- WHAT IS REQUIRED -
Output the entries underneath exactly as they are.

- DATASET RECORDS -
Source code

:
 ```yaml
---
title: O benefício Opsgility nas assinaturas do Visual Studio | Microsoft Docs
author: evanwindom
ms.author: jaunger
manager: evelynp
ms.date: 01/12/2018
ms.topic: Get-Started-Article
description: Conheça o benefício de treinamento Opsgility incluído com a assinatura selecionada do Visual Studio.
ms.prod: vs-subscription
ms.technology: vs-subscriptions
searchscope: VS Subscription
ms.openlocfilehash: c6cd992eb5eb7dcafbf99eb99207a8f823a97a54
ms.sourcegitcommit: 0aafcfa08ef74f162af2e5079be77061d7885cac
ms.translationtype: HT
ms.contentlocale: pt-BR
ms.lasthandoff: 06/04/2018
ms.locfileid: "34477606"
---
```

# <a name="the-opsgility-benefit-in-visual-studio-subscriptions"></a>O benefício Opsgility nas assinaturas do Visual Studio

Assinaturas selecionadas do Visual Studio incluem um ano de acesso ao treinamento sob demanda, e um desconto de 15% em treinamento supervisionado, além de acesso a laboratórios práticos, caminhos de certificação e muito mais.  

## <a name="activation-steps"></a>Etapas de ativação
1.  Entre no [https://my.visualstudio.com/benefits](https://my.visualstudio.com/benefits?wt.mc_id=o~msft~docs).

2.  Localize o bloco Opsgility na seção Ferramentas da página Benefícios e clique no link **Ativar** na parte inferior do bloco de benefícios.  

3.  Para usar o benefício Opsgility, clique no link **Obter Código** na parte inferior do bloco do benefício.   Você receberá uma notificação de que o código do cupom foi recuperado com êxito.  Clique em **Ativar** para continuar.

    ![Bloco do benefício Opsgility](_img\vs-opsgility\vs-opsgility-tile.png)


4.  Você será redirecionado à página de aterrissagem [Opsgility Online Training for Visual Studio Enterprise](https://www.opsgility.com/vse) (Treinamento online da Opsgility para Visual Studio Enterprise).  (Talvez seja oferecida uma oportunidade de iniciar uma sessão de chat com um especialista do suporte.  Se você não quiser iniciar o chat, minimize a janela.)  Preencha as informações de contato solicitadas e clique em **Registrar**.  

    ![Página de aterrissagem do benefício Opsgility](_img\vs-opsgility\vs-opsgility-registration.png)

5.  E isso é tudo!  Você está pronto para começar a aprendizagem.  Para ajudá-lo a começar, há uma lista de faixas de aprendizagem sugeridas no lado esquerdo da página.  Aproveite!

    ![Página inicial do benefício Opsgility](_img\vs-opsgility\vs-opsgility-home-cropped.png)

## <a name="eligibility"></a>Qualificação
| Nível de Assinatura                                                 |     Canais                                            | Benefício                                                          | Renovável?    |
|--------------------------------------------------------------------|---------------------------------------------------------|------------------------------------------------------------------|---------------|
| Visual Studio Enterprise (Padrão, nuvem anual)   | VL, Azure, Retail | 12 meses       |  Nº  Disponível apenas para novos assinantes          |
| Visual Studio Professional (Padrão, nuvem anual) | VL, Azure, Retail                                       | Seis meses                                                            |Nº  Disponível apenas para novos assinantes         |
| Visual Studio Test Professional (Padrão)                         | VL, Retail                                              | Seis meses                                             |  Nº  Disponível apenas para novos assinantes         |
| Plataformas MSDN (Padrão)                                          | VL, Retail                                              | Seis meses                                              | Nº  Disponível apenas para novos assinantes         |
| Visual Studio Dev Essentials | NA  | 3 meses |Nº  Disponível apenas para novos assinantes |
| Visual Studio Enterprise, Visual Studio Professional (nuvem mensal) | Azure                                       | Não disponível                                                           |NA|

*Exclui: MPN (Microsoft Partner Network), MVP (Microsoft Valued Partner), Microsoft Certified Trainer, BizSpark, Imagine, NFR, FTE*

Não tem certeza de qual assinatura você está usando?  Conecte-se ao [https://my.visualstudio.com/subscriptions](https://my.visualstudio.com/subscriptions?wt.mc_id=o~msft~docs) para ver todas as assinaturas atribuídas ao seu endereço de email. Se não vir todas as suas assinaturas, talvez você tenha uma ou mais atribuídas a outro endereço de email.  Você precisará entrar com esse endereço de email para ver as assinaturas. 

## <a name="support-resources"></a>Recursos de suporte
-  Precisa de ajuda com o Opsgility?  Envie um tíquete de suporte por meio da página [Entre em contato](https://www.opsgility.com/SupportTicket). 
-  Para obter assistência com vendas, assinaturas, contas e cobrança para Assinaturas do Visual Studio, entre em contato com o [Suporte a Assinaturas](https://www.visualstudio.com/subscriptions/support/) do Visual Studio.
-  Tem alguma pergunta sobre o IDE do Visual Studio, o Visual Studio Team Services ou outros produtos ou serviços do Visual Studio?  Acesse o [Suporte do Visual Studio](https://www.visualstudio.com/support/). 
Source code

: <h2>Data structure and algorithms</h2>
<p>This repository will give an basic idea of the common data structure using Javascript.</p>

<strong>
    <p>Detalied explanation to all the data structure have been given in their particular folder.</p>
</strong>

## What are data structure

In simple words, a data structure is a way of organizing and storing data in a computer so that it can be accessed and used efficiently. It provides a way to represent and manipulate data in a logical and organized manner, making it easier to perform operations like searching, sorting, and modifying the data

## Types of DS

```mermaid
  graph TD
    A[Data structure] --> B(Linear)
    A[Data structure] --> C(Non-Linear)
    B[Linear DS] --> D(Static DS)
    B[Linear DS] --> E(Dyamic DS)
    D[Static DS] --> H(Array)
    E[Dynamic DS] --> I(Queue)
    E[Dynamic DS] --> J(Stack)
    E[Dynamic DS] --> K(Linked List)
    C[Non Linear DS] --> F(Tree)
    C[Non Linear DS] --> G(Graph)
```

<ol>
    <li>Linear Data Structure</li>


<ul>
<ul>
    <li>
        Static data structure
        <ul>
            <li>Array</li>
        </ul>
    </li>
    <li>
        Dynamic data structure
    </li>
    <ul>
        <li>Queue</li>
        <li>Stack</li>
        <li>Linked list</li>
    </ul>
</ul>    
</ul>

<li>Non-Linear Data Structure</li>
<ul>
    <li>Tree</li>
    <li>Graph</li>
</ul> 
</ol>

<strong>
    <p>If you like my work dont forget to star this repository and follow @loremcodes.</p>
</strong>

- SOLUTION TO THE PROBLEM -
Source code

:
 ```yaml
---
title: O benefício Opsgility nas assinaturas do Visual Studio | Microsoft Docs
author: evanwindom
ms.author: jaunger
manager: evelynp
ms.date: 01/12/2018
ms.topic: Get-Started-Article
description: Conheça o benefício de treinamento Opsgility incluído com a assinatura selecionada do Visual Studio.
ms.prod: vs-subscription
ms.technology: vs-subscriptions
searchscope: VS Subscription
ms.openlocfilehash: c6cd992eb5eb7dcafbf99eb99207a8f823a97a54
ms.sourcegitcommit: 0aafcfa08ef74f162af2e5079be77061d7885cac
ms.translationtype: HT
ms.contentlocale: pt-BR
ms.lasthandoff: 06/04/2018
ms.locfileid: "34477606"
---
```

# <a name="the-opsgility-benefit-in-visual-studio-subscriptions"></a>O benefício Opsgility nas assinaturas do Visual Studio

Assinaturas selecionadas do Visual Studio incluem um ano de acesso ao treinamento sob demanda, e um desconto de 15% em treinamento supervisionado, além de acesso a laboratórios práticos, caminhos de certificação e muito mais.  

## <a name="activation-steps"></a>Etapas de ativação
1.  Entre no [https://my.visualstudio.com/benefits](https://my.visualstudio.com/benefits?wt.mc_id=o~msft~docs).

2.  Localize o bloco Opsgility na seção Ferramentas da página Benefícios e clique no link **Ativar** na parte inferior do bloco de benefícios.  

3.  Para usar o benefício Opsgility, clique no link **Obter Código** na parte inferior do bloco do benefício.   Você receberá uma notificação de que o código do cupom foi recuperado com êxito.  Clique em **Ativar** para continuar.

    ![Bloco do benefício Opsgility](_img\vs-opsgility\vs-opsgility-tile.png)


4.  Você será redirecionado à página de aterrissagem [Opsgility Online Training for Visual Studio Enterprise](https://www.opsgility.com/vse) (Treinamento online da Opsgility para Visual Studio Enterprise).  (Talvez seja oferecida uma oportunidade de iniciar uma sessão de chat com um especialista do suporte.  Se você não quiser iniciar o chat, minimize a janela.)  Preencha as informações de contato solicitadas e clique em **Registrar**.  

    ![Página de aterrissagem do benefício Opsgility](_img\vs-opsgility\vs-opsgility-registration.png)

5.  E isso é tudo!  Você está pronto para começar a aprendizagem.  Para ajudá-lo a começar, há uma lista de faixas de aprendizagem sugeridas no lado esquerdo da página.  Aproveite!

    ![Página inicial do benefício Opsgility](_img\vs-opsgility\vs-opsgility-home-cropped.png)

## <a name="eligibility"></a>Qualificação
| Nível de Assinatura                                                 |     Canais                                            | Benefício                                                          | Renovável?    |
|--------------------------------------------------------------------|---------------------------------------------------------|------------------------------------------------------------------|---------------|
| Visual Studio Enterprise (Padrão, nuvem anual)   | VL, Azure, Retail | 12 meses       |  Nº  Disponível apenas para novos assinantes          |
| Visual Studio Professional (Padrão, nuvem anual) | VL, Azure, Retail                                       | Seis meses                                                            |Nº  Disponível apenas para novos assinantes         |
| Visual Studio Test Professional (Padrão)                         | VL, Retail                                              | Seis meses                                             |  Nº  Disponível apenas para novos assinantes         |
| Plataformas MSDN (Padrão)                                          | VL, Retail                                              | Seis meses                                              | Nº  Disponível apenas para novos assinantes         |
| Visual Studio Dev Essentials | NA  | 3 meses |Nº  Disponível apenas para novos assinantes |
| Visual Studio Enterprise, Visual Studio Professional (nuvem mensal) | Azure                                       | Não disponível                                                           |NA|

*Exclui: MPN (Microsoft Partner Network), MVP (Microsoft Valued Partner), Microsoft Certified Trainer, BizSpark, Imagine, NFR, FTE*

Não tem certeza de qual assinatura você está usando?  Conecte-se ao [https://my.visualstudio.com/subscriptions](https://my.visualstudio.com/subscriptions?wt.mc_id=o~msft~docs) para ver todas as assinaturas atribuídas ao seu endereço de email. Se não vir todas as suas assinaturas, talvez você tenha uma ou mais atribuídas a outro endereço de email.  Você precisará entrar com esse endereço de email para ver as assinaturas. 

## <a name="support-resources"></a>Recursos de suporte
-  Precisa de ajuda com o Opsgility?  Envie um tíquete de suporte por meio da página [Entre em contato](https://www.opsgility.com/SupportTicket). 
-  Para obter assistência com vendas, assinaturas, contas e cobrança para Assinaturas do Visual Studio, entre em contato com o [Suporte a Assinaturas](https://www.visualstudio.com/subscriptions/support/) do Visual Studio.
-  Tem alguma pergunta sobre o IDE do Visual Studio, o Visual Studio Team Services ou outros produtos ou serviços do Visual Studio?  Acesse o [Suporte do Visual Studio](https://www.visualstudio.com/support/). 
Source code

: <h2>Data structure and algorithms</h2>
<p>This repository will give an basic idea of the common data structure using Javascript.</p>

<strong>
    <p>Detalied explanation to all the data structure have been given in their particular folder.</p>
</strong>

## What are data structure

In simple words, a data structure is a way of organizing and storing data in a computer so that it can be accessed and used efficiently. It provides a way to represent and manipulate data in a logical and organized manner, making it easier to perform operations like searching, sorting, and modifying the data

## Types of DS

```mermaid
  graph TD
    A[Data structure] --> B(Linear)
    A[Data structure] --> C(Non-Linear)
    B[Linear DS] --> D(Static DS)
    B[Linear DS] --> E(Dyamic DS)
    D[Static DS] --> H(Array)
    E[Dynamic DS] --> I(Queue)
    E[Dynamic DS] --> J(Stack)
    E[Dynamic DS] --> K(Linked List)
    C[Non Linear DS] --> F(Tree)
    C[Non Linear DS] --> G(Graph)
```

<ol>
    <li>Linear Data Structure</li>


<ul>
<ul>
    <li>
        Static data structure
        <ul>
            <li>Array</li>
        </ul>
    </li>
    <li>
        Dynamic data structure
    </li>
    <ul>
        <li>Queue</li>
        <li>Stack</li>
        <li>Linked list</li>
    </ul>
</ul>    
</ul>

<li>Non-Linear Data Structure</li>
<ul>
    <li>Tree</li>
    <li>Graph</li>
</ul> 
</ol>

<strong>
    <p>If you like my work dont forget to star this repository and follow @loremcodes.</p>
</strong>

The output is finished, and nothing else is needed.